One of the main attractions at this week’s National Eisteddfod in the Vale of Glamorgan will be the Gorsedd of the Bards of the Isle of Britain. The institution was invented two hundred and twenty years ago by one of the Vale’s most significant figures: the Flemingston stonemason, opium addict, literary forger and self-proclaimed Druid, Edward Williams, better known as Iolo Morganwg (1747-1826).
Iolo’s first Gorsedd ceremonies were held, not in Glamorgan, but on Primrose Hill in London, during the summer and autumn of 1792. A few months earlier, setting aside his trade and leaving his wife and children unsupported, Iolo had walked from Glamorgan to London with the aim of becoming a professional writer. Despite his energetic public persona, his letters to his wife Peggy (NLW MS 21285E) show that for most of 1792, he was on the brink of physical and mental collapse, and that he even contemplated suicide. They reveal that he was gnawed at by guilt over his failure to provide for his family, and that he was consuming large quantities of opium to treat an asthmatic complaint made worse by the smoky London air. In consequence, he was tormented by nightmares and spent his nights wandering the streets and the neighbouring fields.
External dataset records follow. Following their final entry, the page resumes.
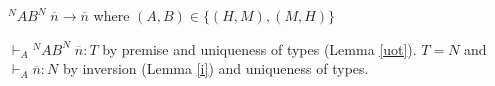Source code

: \begin{case}
$^{N}AB^{N}\;\overline{n}\rightarrow\overline{n}$ where $(A,B)\in\lbrace(H,M),(M,H)\rbrace$

$\vdash_{A}{^{N}A}B^{N}\;\overline{n}:T$ by premise and uniqueness of types (Lemma \ref{uot}).  $T=N$ and $\vdash_{A}\overline{n}:N$ by inversion (Lemma \ref{i}) and uniqueness of types.
\end{case}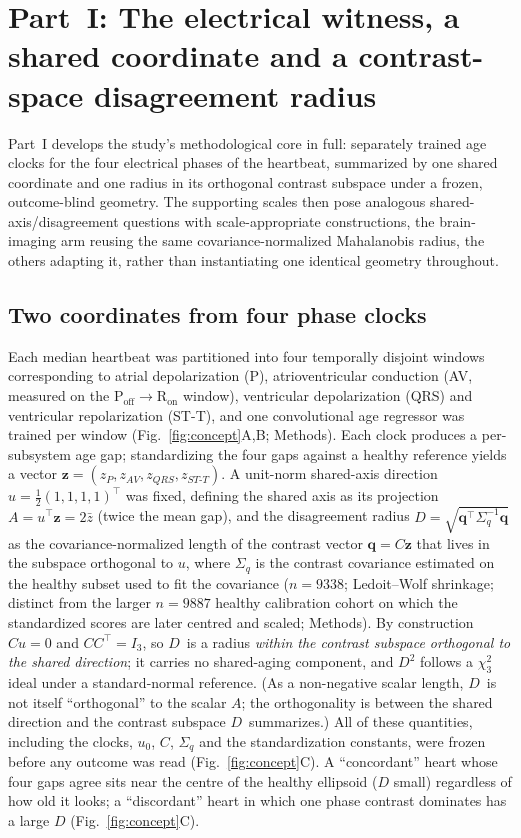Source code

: \documentclass[11pt]{article}
\newcommand{\D}{\ensuremath{D}}
\newcommand{\A}{\ensuremath{A}}
\begin{document}
\section{Part~I: The electrical witness, a shared coordinate and a contrast-space disagreement radius}
\label{sec:parti}

Part~I develops the study's methodological core in full: separately trained age clocks for the
four electrical phases of the heartbeat, summarized by one shared coordinate
and one radius in its orthogonal contrast subspace under a frozen,
outcome-blind geometry. The supporting scales then pose analogous shared-axis/disagreement
questions with scale-appropriate constructions, the brain-imaging arm reusing the same
covariance-normalized Mahalanobis radius, the others adapting it, rather than instantiating one
identical geometry throughout.

\subsection{Two coordinates from four phase clocks}
\label{sec:construct}

Each median heartbeat was partitioned into four temporally disjoint windows
corresponding to atrial depolarization (P), atrioventricular conduction (AV,
measured on the $\text{P}_{\text{off}}\!\to\!\text{R}_{\text{on}}$ window),
ventricular depolarization (QRS) and ventricular repolarization (ST-T), and one
convolutional age regressor was trained per window (Fig.~\ref{fig:concept}A,B; Methods). Each
clock produces a per-subsystem age gap; standardizing the four gaps against a healthy
reference yields a vector $\mathbf{z}=(z_P,z_{AV},z_{QRS},z_{ST\text{-}T})$. A
unit-norm shared-axis direction $u=\tfrac12(1,1,1,1)^{\top}$ was fixed, defining the shared
axis as its projection $\A=u^{\top}\mathbf{z}=2\bar{z}$ (twice the mean gap), and the
disagreement radius $\D=\sqrt{\mathbf{q}^{\top}\Sigma_q^{-1}\mathbf{q}}$ as the
covariance-normalized length of the contrast vector $\mathbf{q}=C\mathbf{z}$ that lives
in the subspace orthogonal to $u$, where $\Sigma_q$ is the contrast covariance estimated
on the healthy subset used to fit the covariance ($n=\num{9338}$; Ledoit--Wolf shrinkage;
distinct from the larger $n=\num{9887}$ healthy calibration cohort on which the standardized
scores are later centred and scaled; Methods). By
construction $C u = 0$ and $CC^{\top}=I_3$, so \D\ is a radius \emph{within the contrast
subspace orthogonal to the shared direction}; it carries no shared-aging component, and
$\D^2$ follows a $\chi^2_3$ ideal under a standard-normal reference. (As a non-negative
scalar length, \D\ is not itself ``orthogonal'' to the scalar \A; the orthogonality is
between the shared direction and the contrast subspace \D\ summarizes.) All of these quantities,
including the clocks, $u_0$, $C$, $\Sigma_q$ and the standardization constants, were frozen before any outcome was
read (Fig.~\ref{fig:concept}C). A ``concordant'' heart whose four gaps agree sits near
the centre of the healthy ellipsoid ($\D$ small) regardless of how old it looks;
a ``discordant'' heart in which one phase contrast dominates has a large $\D$
(Fig.~\ref{fig:concept}C).
\end{document}

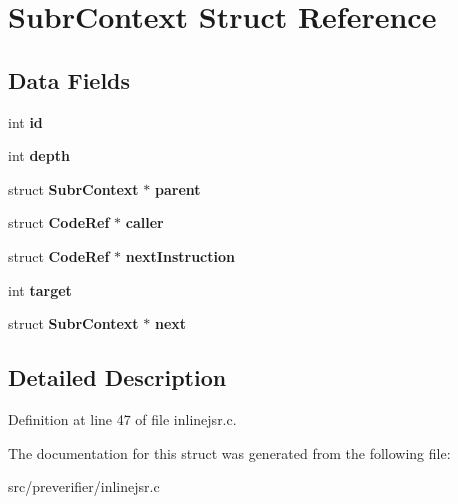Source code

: \section{SubrContext Struct Reference}
\label{struct_subr_context}
\subsection*{Data Fields}
\begin{DoxyCompactItemize}
\item 
int {\bfseries id}\label{struct_subr_context_af740b50961b5b9525ffeaf3e20b27aef}

\item 
int {\bfseries depth}\label{struct_subr_context_a546c4be10c508bcac6af951dfc326282}

\item 
struct {\bf SubrContext} $\ast$ {\bfseries parent}\label{struct_subr_context_a4acc742fcff44afd79ef98578a7e4222}

\item 
struct {\bf CodeRef} $\ast$ {\bfseries caller}\label{struct_subr_context_a24da426080211b17d5669b80492a5dd7}

\item 
struct {\bf CodeRef} $\ast$ {\bfseries nextInstruction}\label{struct_subr_context_a62b2ae163a7a89fdd9db39400cafca87}

\item 
int {\bfseries target}\label{struct_subr_context_a0c5c87c4ea6231354584000b2ab29065}

\item 
struct {\bf SubrContext} $\ast$ {\bfseries next}\label{struct_subr_context_af9ae43c243128eb710afe4518c72d668}

\end{DoxyCompactItemize}


\subsection{Detailed Description}


Definition at line 47 of file inlinejsr.c.



The documentation for this struct was generated from the following file:\begin{DoxyCompactItemize}
\item 
src/preverifier/inlinejsr.c\end{DoxyCompactItemize}
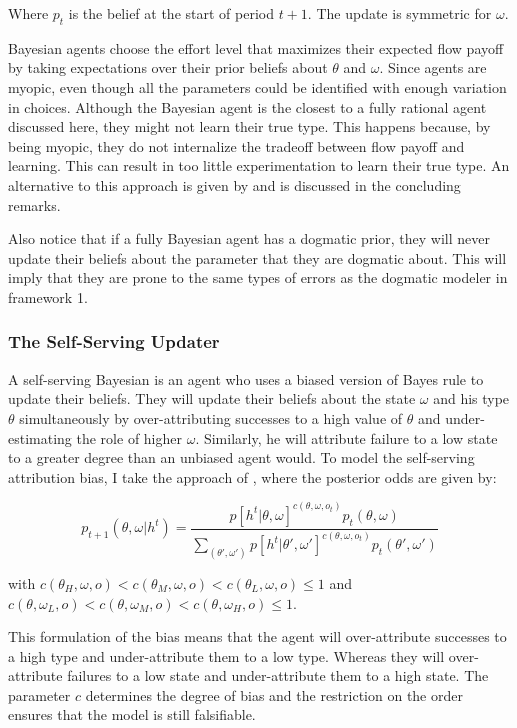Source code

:\documentclass[
  12pt,
]{article}
\begin{document}
Where \(p_{t}\) is the belief at the start of period \(t+1\). The update
is symmetric for \(\omega\).

Bayesian agents choose the effort level that maximizes their expected
flow payoff by taking expectations over their prior beliefs about
\(\theta\) and \(\omega\). Since agents are myopic, even though all the
parameters could be identified with enough variation in choices.
Although the Bayesian agent is the closest to a fully rational agent
discussed here, they might not learn their true type. This happens
because, by being myopic, they do not internalize the tradeoff between
flow payoff and learning. This can result in too little experimentation
to learn their true type. An alternative to this approach is given by
\citet{Hestermann2021} and is discussed in the concluding remarks.

Also notice that if a fully Bayesian agent has a dogmatic prior, they
will never update their beliefs about the parameter that they are
dogmatic about. This will imply that they are prone to the same types of
errors as the dogmatic modeler in framework 1.

\hypertarget{the-self-serving-updater}{%
\subsubsection{The Self-Serving
Updater}\label{the-self-serving-updater}}

A self-serving Bayesian is an agent who uses a biased version of Bayes
rule to update their beliefs. They will update their beliefs about the
state \(\omega\) and his type \(\theta\) simultaneously by
over-attributing successes to a high value of \(\theta\) and
under-estimating the role of higher \(\omega\). Similarly, he will
attribute failure to a low state to a greater degree than an unbiased
agent would. To model the self-serving attribution bias, I take the
approach of \citet{benjamin2019}, where the posterior odds are given by:

\[
p_{t+1}(\theta, \omega| h^t) = \frac{p[h^t|\theta, \omega]^{c(\theta, \omega, o_t)}p_t(\theta, \omega)}{\sum_{(\theta', \omega')}p[h^t|\theta', \omega']^{c(\theta, \omega, o_t)}p_t(\theta', \omega')}
\]

with
\(c(\theta_H, \omega, o)<c(\theta_M, \omega, o)<c(\theta_L, \omega, o)\leq 1\)
and
\(c(\theta, \omega_L, o)<c(\theta, \omega_M, o)<c(\theta, \omega_H, o)\leq 1\).

This formulation of the bias means that the agent will over-attribute
successes to a high type and under-attribute them to a low type. Whereas
they will over-attribute failures to a low state and under-attribute
them to a high state. The parameter \(c\) determines the degree of bias
and the restriction on the order ensures that the model is still
falsifiable.
\end{document}
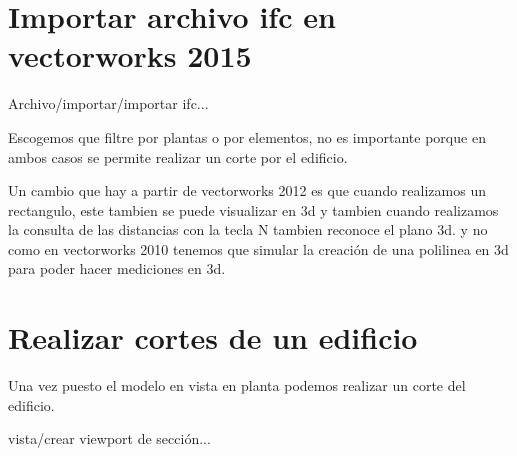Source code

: \section{Importar archivo ifc en vectorworks 2015}

Archivo/importar/importar ifc...

Escogemos que filtre por plantas o por elementos, no es importante porque
en ambos casos se permite realizar un corte por el edificio.

Un cambio que hay a partir de vectorworks 2012 es que cuando realizamos un
rectangulo, este tambien se puede visualizar en 3d y tambien cuando realizamos
la consulta de las distancias con la tecla N tambien reconoce el plano 3d.
y no como en vectorworks 2010 tenemos que simular la creación de una polilinea
en 3d para poder hacer mediciones en 3d.

\section{Realizar cortes de un edificio}

Una vez puesto el modelo en vista en planta podemos realizar un corte
del edificio.

vista/crear viewport de sección...




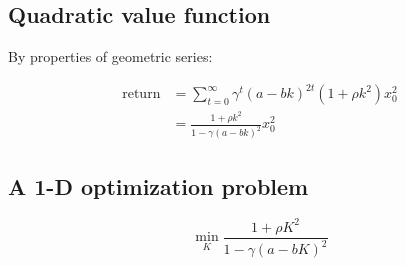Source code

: \documentclass[
  letterpaper,
  DIV=11,
  numbers=noendperiod,
  oneside]{scrartcl}
\begin{document}
\subsection{Quadratic value function}\label{quadratic-value-function-1}

By properties of geometric series:

\begin{align}
\text{return} &= \sum_{t=0}^{\infty} \gamma^t (a-bk)^{2t} (1 + \rho k^2) x_0^2 \\
&= \frac{1 + \rho k^2}{1 - \gamma\left(a - bk\right)^2} x_0^2
\end{align}


\subsection{A 1-D optimization
problem}\label{a-1-d-optimization-problem-2}

\[\min_{K} \frac{1 + \rho K^2}{1 - \gamma\left(a - bK\right)^2}\]
\end{document}
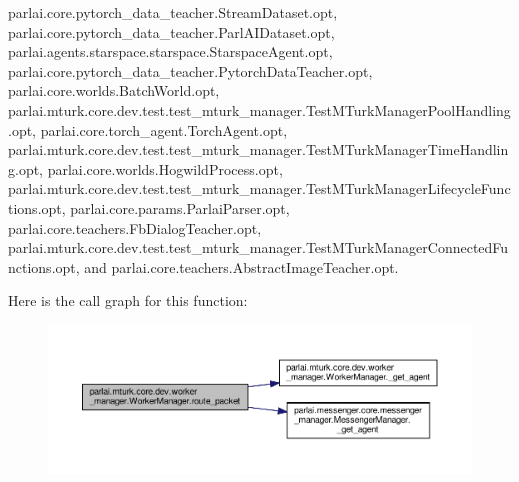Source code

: parlai.\+core.\+pytorch\+\_\+data\+\_\+teacher.\+Stream\+Dataset.\+opt, parlai.\+core.\+pytorch\+\_\+data\+\_\+teacher.\+Parl\+A\+I\+Dataset.\+opt, parlai.\+agents.\+starspace.\+starspace.\+Starspace\+Agent.\+opt, parlai.\+core.\+pytorch\+\_\+data\+\_\+teacher.\+Pytorch\+Data\+Teacher.\+opt, parlai.\+core.\+worlds.\+Batch\+World.\+opt, parlai.\+mturk.\+core.\+dev.\+test.\+test\+\_\+mturk\+\_\+manager.\+Test\+M\+Turk\+Manager\+Pool\+Handling.\+opt, parlai.\+core.\+torch\+\_\+agent.\+Torch\+Agent.\+opt, parlai.\+mturk.\+core.\+dev.\+test.\+test\+\_\+mturk\+\_\+manager.\+Test\+M\+Turk\+Manager\+Time\+Handling.\+opt, parlai.\+core.\+worlds.\+Hogwild\+Process.\+opt, parlai.\+mturk.\+core.\+dev.\+test.\+test\+\_\+mturk\+\_\+manager.\+Test\+M\+Turk\+Manager\+Lifecycle\+Functions.\+opt, parlai.\+core.\+params.\+Parlai\+Parser.\+opt, parlai.\+core.\+teachers.\+Fb\+Dialog\+Teacher.\+opt, parlai.\+mturk.\+core.\+dev.\+test.\+test\+\_\+mturk\+\_\+manager.\+Test\+M\+Turk\+Manager\+Connected\+Functions.\+opt, and parlai.\+core.\+teachers.\+Abstract\+Image\+Teacher.\+opt.

Here is the call graph for this function\+:
\nopagebreak
\begin{figure}[H]
\begin{center}
\leavevmode
\includegraphics[width=350pt]{classparlai_1_1mturk_1_1core_1_1dev_1_1worker__manager_1_1WorkerManager_a64541274656cb7cc6890da1625c0bb2b_cgraph}
\end{center}
\end{figure}
\mbox{\label{classparlai_1_1mturk_1_1core_1_1dev_1_1worker__manager_1_1WorkerManager_a4ef70d1871be031e2260ac6948fd3dba}} 
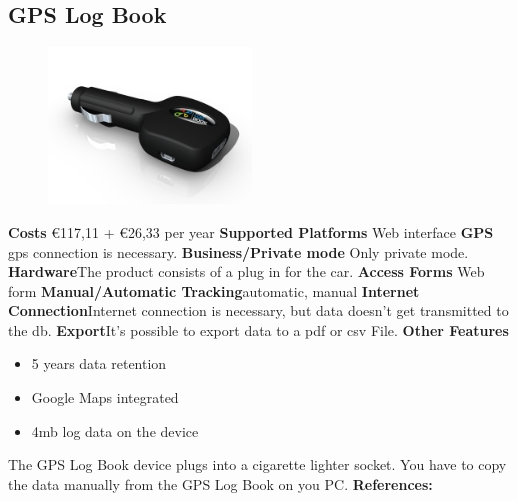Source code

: \begin{singlespace}
\section{GPS Log Book}
\begin{figure}
  \begin{center}
    \includegraphics[width=0.48\textwidth]{bilder/GPSlogbook2}
  \end{center}
\end{figure}
\textbf{Costs} \euro 117,11 + \euro 26,33 per year
\newline\newline
\textbf{Supported Platforms} Web interface
\newline\newline
\textbf{GPS} \gls{gps} connection is necessary.
\newline\newline
\textbf{Business/Private mode} Only private mode.
\newline\newline
\textbf{Hardware}The product consists of a plug in for the car.
\newline\newline
\textbf{Access Forms} Web form
\newline\newline
\textbf{Manual/Automatic Tracking}automatic, manual
\newline\newline
\textbf{Internet Connection}Internet connection is necessary, but data doesn't get transmitted to the \gls{db}.
\newline\newline
\textbf{Export}It's possible to export data to a \gls{pdf} or \gls{csv} File.
\newline\newline
\textbf{Other Features}
\begin{itemize}
\item 5 years data retention 
\item Google Maps integrated
\item 4\gls{mb} log data on the device
\end{itemize}
The GPS Log Book device plugs into a cigarette lighter socket. You have to copy the data manually from the GPS Log Book on you PC.
\newline\newline
\textbf{References:} \cite{GPS_Log_Book}
\newpage


\end{singlespace}
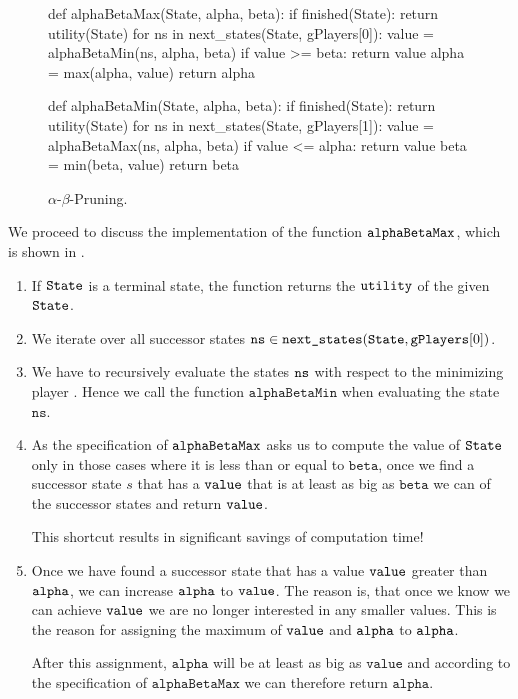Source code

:\begin{figure}[!ht]
\centering
\begin{python3code}
def alphaBetaMax(State, alpha, beta):
    if finished(State):
        return utility(State)
    for ns in next_states(State, gPlayers[0]):
        value = alphaBetaMin(ns, alpha, beta)
        if value >= beta:
            return value
        alpha = max(alpha, value)
    return alpha

def alphaBetaMin(State, alpha, beta):
    if finished(State):
        return utility(State)
    for ns in next_states(State, gPlayers[1]):
        value = alphaBetaMax(ns, alpha, beta)
        if value <= alpha:
            return value
        beta = min(beta, value)
    return beta
\end{python3code}
\caption{$\alpha$-$\beta$-Pruning.}
\label{fig:Alpha-Beta-Pruning.ipynb:alphaBeta}
\end{figure}
\FloatBarrier

\noindent
We proceed to discuss the implementation of the function $\texttt{alphaBetaMax}$, which is shown in
.
\begin{enumerate}
\item If $\texttt{State}$ is a terminal state, the function returns the $\texttt{utility}$ of the given
      $\texttt{State}$.
\item We iterate over all successor states $\texttt{ns} \in \texttt{next\_states}(\texttt{State}, \texttt{gPlayers}[0])$.
\item We have to recursively evaluate the states $\texttt{ns}$ with respect to the minimizing player
      .  Hence we call the function $\texttt{alphaBetaMin}$ when evaluating
      the state $\mathtt{ns}$.
\item As the specification of $\texttt{alphaBetaMax}$ asks us to compute the value of $\texttt{State}$ only in
      those cases where it is less than or equal to $\mathtt{beta}$, once we find a successor state $s$ that has a
      $\texttt{value}$ that is at least as big as $\mathtt{beta}$ we can  of the successor
      states and return $\texttt{value}$.

      This shortcut results in significant savings of computation time!
\item Once we have found a successor state that has a value $\texttt{value}$ greater than $\texttt{alpha}$,
      we can increase $\texttt{alpha}$ to $\texttt{value}$.  The reason is, that once we know we can
      achieve $\texttt{value}$ we are no longer interested in any smaller values.
      This is the reason for assigning the maximum of $\texttt{value}$ and $\texttt{alpha}$ to $\texttt{alpha}$.

      After this assignment, $\texttt{alpha}$ will be at least as big as $\texttt{value}$ and according to the specification
      of $\texttt{alphaBetaMax}$ we can therefore return $\texttt{alpha}$.
\end{enumerate}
In July 1792 he moved to Holborn, one of the poorest areas of London, and found lodgings ‘within a door or two’ of where – some twenty years earlier – the young Bristol poet Thomas Chatterton had died from an overdose of arsenic and opium. During the years following his death, Chatterton had been exposed as a forger of medieval English poems and, at the same time, acclaimed as a poet of genius. He was in many respects Iolo’s English counterpart, and although they had never met, Iolo felt a particular affinity with Chatterton. Crushed by despair at his own failure to earn a living as a writer, Iolo began to believe that London was destroying him, just as it had destroyed Chatterton before him. ‘I shall curse London with my latest breath’, he wrote to Peggy in October 1792.
In contrast to Chatterton, however, Iolo survived London. He eventually returned to the tranquillity of Glamorgan, where he spent the remainder of his long and productive life. His forgeries went undetected until nearly a century after his death.